Each line from the one containing "configuration (default: None)" to the end of the entries below must be restated exactly, and no other line should appear.

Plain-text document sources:
----------------------------------------

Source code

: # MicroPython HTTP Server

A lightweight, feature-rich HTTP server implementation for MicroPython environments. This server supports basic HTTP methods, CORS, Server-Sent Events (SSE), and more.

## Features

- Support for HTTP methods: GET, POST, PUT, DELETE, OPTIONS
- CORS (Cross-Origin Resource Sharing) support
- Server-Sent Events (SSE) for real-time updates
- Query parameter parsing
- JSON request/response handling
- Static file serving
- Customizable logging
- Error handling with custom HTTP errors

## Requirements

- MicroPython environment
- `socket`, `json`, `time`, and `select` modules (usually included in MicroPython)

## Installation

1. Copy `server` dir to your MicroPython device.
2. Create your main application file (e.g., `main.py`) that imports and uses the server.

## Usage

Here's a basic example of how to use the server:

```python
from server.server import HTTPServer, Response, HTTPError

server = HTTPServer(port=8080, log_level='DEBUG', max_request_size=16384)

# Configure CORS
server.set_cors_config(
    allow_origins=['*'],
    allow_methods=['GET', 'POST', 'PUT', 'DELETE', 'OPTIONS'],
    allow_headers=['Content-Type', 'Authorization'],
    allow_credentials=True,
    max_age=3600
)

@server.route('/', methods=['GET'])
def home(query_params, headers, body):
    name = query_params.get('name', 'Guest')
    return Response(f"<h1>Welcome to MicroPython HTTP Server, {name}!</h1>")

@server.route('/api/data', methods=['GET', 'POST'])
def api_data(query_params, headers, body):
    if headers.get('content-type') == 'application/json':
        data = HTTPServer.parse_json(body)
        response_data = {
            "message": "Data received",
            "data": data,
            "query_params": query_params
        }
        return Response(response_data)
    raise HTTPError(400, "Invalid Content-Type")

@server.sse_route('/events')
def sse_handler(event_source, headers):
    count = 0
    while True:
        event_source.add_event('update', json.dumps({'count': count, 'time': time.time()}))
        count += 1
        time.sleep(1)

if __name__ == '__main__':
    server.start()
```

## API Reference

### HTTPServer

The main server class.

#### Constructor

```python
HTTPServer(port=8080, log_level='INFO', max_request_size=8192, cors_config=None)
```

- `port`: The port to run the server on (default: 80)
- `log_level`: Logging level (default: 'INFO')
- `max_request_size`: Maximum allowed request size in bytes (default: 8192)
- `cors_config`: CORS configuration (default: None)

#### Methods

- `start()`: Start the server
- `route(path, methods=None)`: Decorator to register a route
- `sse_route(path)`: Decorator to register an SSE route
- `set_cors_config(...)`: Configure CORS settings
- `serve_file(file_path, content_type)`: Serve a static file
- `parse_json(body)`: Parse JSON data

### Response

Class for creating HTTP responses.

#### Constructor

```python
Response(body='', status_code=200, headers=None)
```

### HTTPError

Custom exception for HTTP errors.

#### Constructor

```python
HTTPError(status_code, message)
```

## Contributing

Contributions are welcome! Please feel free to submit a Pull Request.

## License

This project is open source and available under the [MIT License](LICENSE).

----------------------------------------

§ Result for this task
- `cors_config`: CORS configuration (default: None)

#### Methods

- `start()`: Start the server
- `route(path, methods=None)`: Decorator to register a route
- `sse_route(path)`: Decorator to register an SSE route
- `set_cors_config(...)`: Configure CORS settings
- `serve_file(file_path, content_type)`: Serve a static file
- `parse_json(body)`: Parse JSON data

### Response

Class for creating HTTP responses.

#### Constructor

```python
Response(body='', status_code=200, headers=None)
```

### HTTPError

Custom exception for HTTP errors.

#### Constructor

```python
HTTPError(status_code, message)
```

## Contributing

Contributions are welcome! Please feel free to submit a Pull Request.

## License

This project is open source and available under the [MIT License](LICENSE).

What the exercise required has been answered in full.